- [EXERCISE DESCRIPTION]:
Output every line below without omitting or altering anything.

(Dataset entries)
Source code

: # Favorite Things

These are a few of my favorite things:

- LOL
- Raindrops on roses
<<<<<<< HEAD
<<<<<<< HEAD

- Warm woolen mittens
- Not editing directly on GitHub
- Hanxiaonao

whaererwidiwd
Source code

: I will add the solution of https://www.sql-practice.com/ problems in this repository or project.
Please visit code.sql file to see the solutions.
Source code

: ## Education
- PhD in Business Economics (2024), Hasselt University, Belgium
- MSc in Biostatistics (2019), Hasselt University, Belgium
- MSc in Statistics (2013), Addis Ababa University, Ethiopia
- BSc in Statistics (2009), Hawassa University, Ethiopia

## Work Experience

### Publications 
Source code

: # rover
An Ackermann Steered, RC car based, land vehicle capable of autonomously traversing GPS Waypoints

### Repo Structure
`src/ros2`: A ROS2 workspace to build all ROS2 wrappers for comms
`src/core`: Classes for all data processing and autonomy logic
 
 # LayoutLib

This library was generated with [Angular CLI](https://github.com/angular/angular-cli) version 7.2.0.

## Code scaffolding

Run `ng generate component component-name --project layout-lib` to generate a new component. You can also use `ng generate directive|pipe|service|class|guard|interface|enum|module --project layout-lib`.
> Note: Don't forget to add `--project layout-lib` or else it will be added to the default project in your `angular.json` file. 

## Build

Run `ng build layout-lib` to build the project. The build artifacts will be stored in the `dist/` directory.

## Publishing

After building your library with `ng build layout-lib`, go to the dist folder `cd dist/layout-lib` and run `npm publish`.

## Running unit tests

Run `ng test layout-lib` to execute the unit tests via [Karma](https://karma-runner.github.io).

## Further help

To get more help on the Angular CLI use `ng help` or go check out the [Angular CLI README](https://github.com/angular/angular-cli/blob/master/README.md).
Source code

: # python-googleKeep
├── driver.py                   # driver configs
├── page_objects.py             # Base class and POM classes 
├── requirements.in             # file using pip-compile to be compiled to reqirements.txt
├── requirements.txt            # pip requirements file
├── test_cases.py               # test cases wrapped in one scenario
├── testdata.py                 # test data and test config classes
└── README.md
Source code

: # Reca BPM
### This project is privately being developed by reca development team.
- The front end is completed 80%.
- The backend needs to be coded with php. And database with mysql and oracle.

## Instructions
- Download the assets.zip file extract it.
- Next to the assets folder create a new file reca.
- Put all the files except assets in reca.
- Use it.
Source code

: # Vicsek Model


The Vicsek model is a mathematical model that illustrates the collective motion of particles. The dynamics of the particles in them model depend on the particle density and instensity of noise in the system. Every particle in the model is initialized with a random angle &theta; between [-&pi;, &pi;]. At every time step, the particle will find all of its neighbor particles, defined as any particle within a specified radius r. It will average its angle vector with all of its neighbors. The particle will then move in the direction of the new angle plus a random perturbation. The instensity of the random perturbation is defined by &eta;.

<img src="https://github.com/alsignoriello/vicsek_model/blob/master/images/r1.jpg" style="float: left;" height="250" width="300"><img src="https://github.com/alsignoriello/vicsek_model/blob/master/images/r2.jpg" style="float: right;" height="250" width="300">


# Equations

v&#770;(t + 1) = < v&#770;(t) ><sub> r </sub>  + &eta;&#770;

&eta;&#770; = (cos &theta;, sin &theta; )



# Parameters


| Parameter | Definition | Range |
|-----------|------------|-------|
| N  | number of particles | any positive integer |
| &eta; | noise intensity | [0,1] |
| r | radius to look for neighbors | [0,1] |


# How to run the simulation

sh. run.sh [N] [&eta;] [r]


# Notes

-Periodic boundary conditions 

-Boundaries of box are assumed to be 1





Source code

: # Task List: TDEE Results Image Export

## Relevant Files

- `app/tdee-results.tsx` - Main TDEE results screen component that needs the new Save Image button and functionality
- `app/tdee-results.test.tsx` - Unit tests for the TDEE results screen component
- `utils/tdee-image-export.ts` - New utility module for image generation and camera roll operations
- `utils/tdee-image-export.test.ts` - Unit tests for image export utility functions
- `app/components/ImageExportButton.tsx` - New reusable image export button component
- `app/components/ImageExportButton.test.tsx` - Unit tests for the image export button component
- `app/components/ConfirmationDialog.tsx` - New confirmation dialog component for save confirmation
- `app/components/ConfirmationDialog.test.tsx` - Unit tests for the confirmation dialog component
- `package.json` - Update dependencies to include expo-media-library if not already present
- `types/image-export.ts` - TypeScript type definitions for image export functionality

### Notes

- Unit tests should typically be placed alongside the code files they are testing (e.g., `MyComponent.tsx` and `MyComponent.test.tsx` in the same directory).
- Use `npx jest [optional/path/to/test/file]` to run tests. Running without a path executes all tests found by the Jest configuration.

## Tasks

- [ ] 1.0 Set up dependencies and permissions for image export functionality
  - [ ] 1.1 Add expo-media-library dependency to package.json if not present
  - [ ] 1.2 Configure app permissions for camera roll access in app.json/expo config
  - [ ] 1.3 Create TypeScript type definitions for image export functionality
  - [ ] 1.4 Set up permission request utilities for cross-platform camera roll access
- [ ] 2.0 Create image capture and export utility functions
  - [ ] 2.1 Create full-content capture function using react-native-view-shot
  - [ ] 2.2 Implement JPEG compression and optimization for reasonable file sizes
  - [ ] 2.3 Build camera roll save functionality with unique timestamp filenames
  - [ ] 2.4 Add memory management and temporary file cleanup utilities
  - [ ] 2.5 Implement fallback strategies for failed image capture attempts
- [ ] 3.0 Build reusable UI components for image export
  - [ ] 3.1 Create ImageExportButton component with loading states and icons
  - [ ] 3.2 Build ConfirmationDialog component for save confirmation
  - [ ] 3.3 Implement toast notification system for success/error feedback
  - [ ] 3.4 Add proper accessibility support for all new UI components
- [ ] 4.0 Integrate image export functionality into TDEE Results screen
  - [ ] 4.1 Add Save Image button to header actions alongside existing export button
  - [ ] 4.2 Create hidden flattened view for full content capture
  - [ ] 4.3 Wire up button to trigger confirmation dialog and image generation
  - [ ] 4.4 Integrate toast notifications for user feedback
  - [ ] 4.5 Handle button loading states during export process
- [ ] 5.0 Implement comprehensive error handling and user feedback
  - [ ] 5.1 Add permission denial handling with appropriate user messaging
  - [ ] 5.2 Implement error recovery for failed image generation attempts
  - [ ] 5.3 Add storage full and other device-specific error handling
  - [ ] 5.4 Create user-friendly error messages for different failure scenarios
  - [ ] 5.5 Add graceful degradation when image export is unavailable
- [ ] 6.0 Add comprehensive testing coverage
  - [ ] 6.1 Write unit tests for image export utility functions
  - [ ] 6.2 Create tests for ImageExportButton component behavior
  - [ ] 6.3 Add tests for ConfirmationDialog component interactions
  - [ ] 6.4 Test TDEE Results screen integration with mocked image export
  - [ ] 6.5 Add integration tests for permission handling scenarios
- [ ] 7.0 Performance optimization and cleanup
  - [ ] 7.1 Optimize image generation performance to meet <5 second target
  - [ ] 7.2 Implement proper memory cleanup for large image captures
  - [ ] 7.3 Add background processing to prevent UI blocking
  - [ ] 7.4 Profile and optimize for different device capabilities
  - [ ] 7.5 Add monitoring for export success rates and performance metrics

- [TASK SOLUTION]:
Source code

: # Favorite Things

These are a few of my favorite things:

- LOL
- Raindrops on roses
<<<<<<< HEAD
<<<<<<< HEAD

- Warm woolen mittens
- Not editing directly on GitHub
- Hanxiaonao

whaererwidiwd
Source code

: I will add the solution of https://www.sql-practice.com/ problems in this repository or project.
Please visit code.sql file to see the solutions.
Source code

: ## Education
- PhD in Business Economics (2024), Hasselt University, Belgium
- MSc in Biostatistics (2019), Hasselt University, Belgium
- MSc in Statistics (2013), Addis Ababa University, Ethiopia
- BSc in Statistics (2009), Hawassa University, Ethiopia

## Work Experience

### Publications 
Source code

: # rover
An Ackermann Steered, RC car based, land vehicle capable of autonomously traversing GPS Waypoints

### Repo Structure
`src/ros2`: A ROS2 workspace to build all ROS2 wrappers for comms
`src/core`: Classes for all data processing and autonomy logic
 
 # LayoutLib

This library was generated with [Angular CLI](https://github.com/angular/angular-cli) version 7.2.0.

## Code scaffolding

Run `ng generate component component-name --project layout-lib` to generate a new component. You can also use `ng generate directive|pipe|service|class|guard|interface|enum|module --project layout-lib`.
> Note: Don't forget to add `--project layout-lib` or else it will be added to the default project in your `angular.json` file. 

## Build

Run `ng build layout-lib` to build the project. The build artifacts will be stored in the `dist/` directory.

## Publishing

After building your library with `ng build layout-lib`, go to the dist folder `cd dist/layout-lib` and run `npm publish`.

## Running unit tests

Run `ng test layout-lib` to execute the unit tests via [Karma](https://karma-runner.github.io).

## Further help

To get more help on the Angular CLI use `ng help` or go check out the [Angular CLI README](https://github.com/angular/angular-cli/blob/master/README.md).
Source code

: # python-googleKeep
├── driver.py                   # driver configs
├── page_objects.py             # Base class and POM classes 
├── requirements.in             # file using pip-compile to be compiled to reqirements.txt
├── requirements.txt            # pip requirements file
├── test_cases.py               # test cases wrapped in one scenario
├── testdata.py                 # test data and test config classes
└── README.md
Source code

: # Reca BPM
### This project is privately being developed by reca development team.
- The front end is completed 80%.
- The backend needs to be coded with php. And database with mysql and oracle.

## Instructions
- Download the assets.zip file extract it.
- Next to the assets folder create a new file reca.
- Put all the files except assets in reca.
- Use it.
Source code

: # Vicsek Model


The Vicsek model is a mathematical model that illustrates the collective motion of particles. The dynamics of the particles in them model depend on the particle density and instensity of noise in the system. Every particle in the model is initialized with a random angle &theta; between [-&pi;, &pi;]. At every time step, the particle will find all of its neighbor particles, defined as any particle within a specified radius r. It will average its angle vector with all of its neighbors. The particle will then move in the direction of the new angle plus a random perturbation. The instensity of the random perturbation is defined by &eta;.

<img src="https://github.com/alsignoriello/vicsek_model/blob/master/images/r1.jpg" style="float: left;" height="250" width="300"><img src="https://github.com/alsignoriello/vicsek_model/blob/master/images/r2.jpg" style="float: right;" height="250" width="300">


# Equations

v&#770;(t + 1) = < v&#770;(t) ><sub> r </sub>  + &eta;&#770;

&eta;&#770; = (cos &theta;, sin &theta; )



# Parameters


| Parameter | Definition | Range |
|-----------|------------|-------|
| N  | number of particles | any positive integer |
| &eta; | noise intensity | [0,1] |
| r | radius to look for neighbors | [0,1] |


# How to run the simulation

sh. run.sh [N] [&eta;] [r]


# Notes

-Periodic boundary conditions 

-Boundaries of box are assumed to be 1





Source code

: # Task List: TDEE Results Image Export

## Relevant Files

- `app/tdee-results.tsx` - Main TDEE results screen component that needs the new Save Image button and functionality
- `app/tdee-results.test.tsx` - Unit tests for the TDEE results screen component
- `utils/tdee-image-export.ts` - New utility module for image generation and camera roll operations
- `utils/tdee-image-export.test.ts` - Unit tests for image export utility functions
- `app/components/ImageExportButton.tsx` - New reusable image export button component
- `app/components/ImageExportButton.test.tsx` - Unit tests for the image export button component
- `app/components/ConfirmationDialog.tsx` - New confirmation dialog component for save confirmation
- `app/components/ConfirmationDialog.test.tsx` - Unit tests for the confirmation dialog component
- `package.json` - Update dependencies to include expo-media-library if not already present
- `types/image-export.ts` - TypeScript type definitions for image export functionality

### Notes

- Unit tests should typically be placed alongside the code files they are testing (e.g., `MyComponent.tsx` and `MyComponent.test.tsx` in the same directory).
- Use `npx jest [optional/path/to/test/file]` to run tests. Running without a path executes all tests found by the Jest configuration.

## Tasks

- [ ] 1.0 Set up dependencies and permissions for image export functionality
  - [ ] 1.1 Add expo-media-library dependency to package.json if not present
  - [ ] 1.2 Configure app permissions for camera roll access in app.json/expo config
  - [ ] 1.3 Create TypeScript type definitions for image export functionality
  - [ ] 1.4 Set up permission request utilities for cross-platform camera roll access
- [ ] 2.0 Create image capture and export utility functions
  - [ ] 2.1 Create full-content capture function using react-native-view-shot
  - [ ] 2.2 Implement JPEG compression and optimization for reasonable file sizes
  - [ ] 2.3 Build camera roll save functionality with unique timestamp filenames
  - [ ] 2.4 Add memory management and temporary file cleanup utilities
  - [ ] 2.5 Implement fallback strategies for failed image capture attempts
- [ ] 3.0 Build reusable UI components for image export
  - [ ] 3.1 Create ImageExportButton component with loading states and icons
  - [ ] 3.2 Build ConfirmationDialog component for save confirmation
  - [ ] 3.3 Implement toast notification system for success/error feedback
  - [ ] 3.4 Add proper accessibility support for all new UI components
- [ ] 4.0 Integrate image export functionality into TDEE Results screen
  - [ ] 4.1 Add Save Image button to header actions alongside existing export button
  - [ ] 4.2 Create hidden flattened view for full content capture
  - [ ] 4.3 Wire up button to trigger confirmation dialog and image generation
  - [ ] 4.4 Integrate toast notifications for user feedback
  - [ ] 4.5 Handle button loading states during export process
- [ ] 5.0 Implement comprehensive error handling and user feedback
  - [ ] 5.1 Add permission denial handling with appropriate user messaging
  - [ ] 5.2 Implement error recovery for failed image generation attempts
  - [ ] 5.3 Add storage full and other device-specific error handling
  - [ ] 5.4 Create user-friendly error messages for different failure scenarios
  - [ ] 5.5 Add graceful degradation when image export is unavailable
- [ ] 6.0 Add comprehensive testing coverage
  - [ ] 6.1 Write unit tests for image export utility functions
  - [ ] 6.2 Create tests for ImageExportButton component behavior
  - [ ] 6.3 Add tests for ConfirmationDialog component interactions
  - [ ] 6.4 Test TDEE Results screen integration with mocked image export
  - [ ] 6.5 Add integration tests for permission handling scenarios
- [ ] 7.0 Performance optimization and cleanup
  - [ ] 7.1 Optimize image generation performance to meet <5 second target
  - [ ] 7.2 Implement proper memory cleanup for large image captures
  - [ ] 7.3 Add background processing to prevent UI blocking
  - [ ] 7.4 Profile and optimize for different device capabilities
  - [ ] 7.5 Add monitoring for export success rates and performance metrics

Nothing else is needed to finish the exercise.